Abgang mit Detonation

Mezut Özil hat lange gewartet mit seiner Reaktion. Zu lange, um nicht ernsthaft nachgedacht zu haben über seine eigene Rolle in der Affäre um das Erdogan-Foto und die nachfolgende Debatte. Zu lange vor allem, um derart ungefiltert derart viel Wut zu verbreiten. Keine Selbstreflexion. Keine Selbstkritik. Nur der Hinweis, er sei eben kein Politiker, sondern Fußballer. Als wenn der Umstand, Profikicker zu sein, einen erwachsenen Mann von Verantwortung und reflektierter Entscheidung befreien würde.

Özil ist nicht nur ein Fußballer. Er war Nationalspieler. Weltmeister. Und ein Symbol für die Integrationsfähigkeit der bundesdeutschen Gesellschaft. Als solches hätte er Erdogan nicht huldigen dürfen. Mit seinem furiosen Rücktritt aus der Nationalmannschaft hat er das Integrationssymbol Özil demontiert und gleichzeitig die Integrationsfähigkeit Deutschlands in Frage gestellt. Demontiert wird sie selbstverständlich nicht von ihm, sondern von anderen.

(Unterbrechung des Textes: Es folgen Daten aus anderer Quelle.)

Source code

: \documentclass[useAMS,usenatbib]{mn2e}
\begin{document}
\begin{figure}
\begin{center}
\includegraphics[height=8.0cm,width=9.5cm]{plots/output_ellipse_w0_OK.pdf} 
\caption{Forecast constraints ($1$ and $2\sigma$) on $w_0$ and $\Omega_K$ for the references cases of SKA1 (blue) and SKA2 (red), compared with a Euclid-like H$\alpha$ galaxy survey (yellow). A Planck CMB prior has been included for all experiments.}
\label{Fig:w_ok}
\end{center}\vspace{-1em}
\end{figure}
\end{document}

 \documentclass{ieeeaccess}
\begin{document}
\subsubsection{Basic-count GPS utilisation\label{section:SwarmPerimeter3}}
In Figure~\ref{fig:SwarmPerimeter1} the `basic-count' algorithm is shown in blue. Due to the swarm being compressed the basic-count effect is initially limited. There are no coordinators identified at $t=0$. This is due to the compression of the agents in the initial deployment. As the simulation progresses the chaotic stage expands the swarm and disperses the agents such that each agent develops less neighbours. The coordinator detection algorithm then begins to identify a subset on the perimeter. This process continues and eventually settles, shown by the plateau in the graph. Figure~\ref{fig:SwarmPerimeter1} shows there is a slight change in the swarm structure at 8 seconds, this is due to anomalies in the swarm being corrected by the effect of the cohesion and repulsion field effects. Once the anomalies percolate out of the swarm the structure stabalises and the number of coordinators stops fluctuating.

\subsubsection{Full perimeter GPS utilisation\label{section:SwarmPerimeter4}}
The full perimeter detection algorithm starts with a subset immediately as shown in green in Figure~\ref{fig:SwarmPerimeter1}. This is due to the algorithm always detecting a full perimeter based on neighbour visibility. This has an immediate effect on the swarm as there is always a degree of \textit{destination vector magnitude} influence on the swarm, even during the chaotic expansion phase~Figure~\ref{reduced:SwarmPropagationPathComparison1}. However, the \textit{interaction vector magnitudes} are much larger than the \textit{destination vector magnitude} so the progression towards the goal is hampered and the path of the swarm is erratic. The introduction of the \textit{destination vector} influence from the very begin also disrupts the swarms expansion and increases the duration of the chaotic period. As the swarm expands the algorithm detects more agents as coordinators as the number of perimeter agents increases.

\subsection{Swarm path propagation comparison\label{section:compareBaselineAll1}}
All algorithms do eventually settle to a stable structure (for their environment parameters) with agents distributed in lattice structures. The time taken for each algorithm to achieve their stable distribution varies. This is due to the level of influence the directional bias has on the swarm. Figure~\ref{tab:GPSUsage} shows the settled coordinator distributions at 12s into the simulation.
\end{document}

Bei aller Kritik an seiner Person – nicht Özil ist das Problem. Sondern der von ihm zu Recht beklagte Rassismus in der deutschen Gesellschaft. Und vor allem die zu Recht attackierte Unfähigkeit deutscher Fußballfunktionäre, den symbolischen und, jawohl, politischen Wert der Nationalmannschaft zu begreifen und zu würdigen, sowie ihren Spielern zu verdeutlichen, dass man von ihnen mehr verlangen muss, als sportliche Leistungen.

Nicht das Ausscheiden nach der Vorrunde ist die Stunde Null der Nationalmannschaft, sondern der Abgang ihres langjährigen Mittelfeldregisseurs. (Dazu hier auch der kluge Kommentar meines SZ-Kollegen Martin Schneider). Die Verlogenheit, die hierzulande im Umgang mit der wichtigsten Nationalelf herrscht, ist unfassbar. Özil hat ja recht, wenn er moniert, dass Lothar Matthäus sich ganz selbstverständlich mit Putin fotografieren lässt. Und nicht nur Matthäus, auch die ganze FIFA-Chefetage, die Putin umgarnte und nun bereit ist, Katar zuzujubeln. In einem Land, da ein ehemaliger Bundeskanzler für einen russischen Energiekonzern arbeitet, regen sich die Leute über einen Brausefabrikanten als Eigentümer des Erstligaklubs in Leipzig auf. Dabei ist Red Bull verglichen mit Gazprom (Schalke, Uefa-Champions League) ein Schrebergartenverein.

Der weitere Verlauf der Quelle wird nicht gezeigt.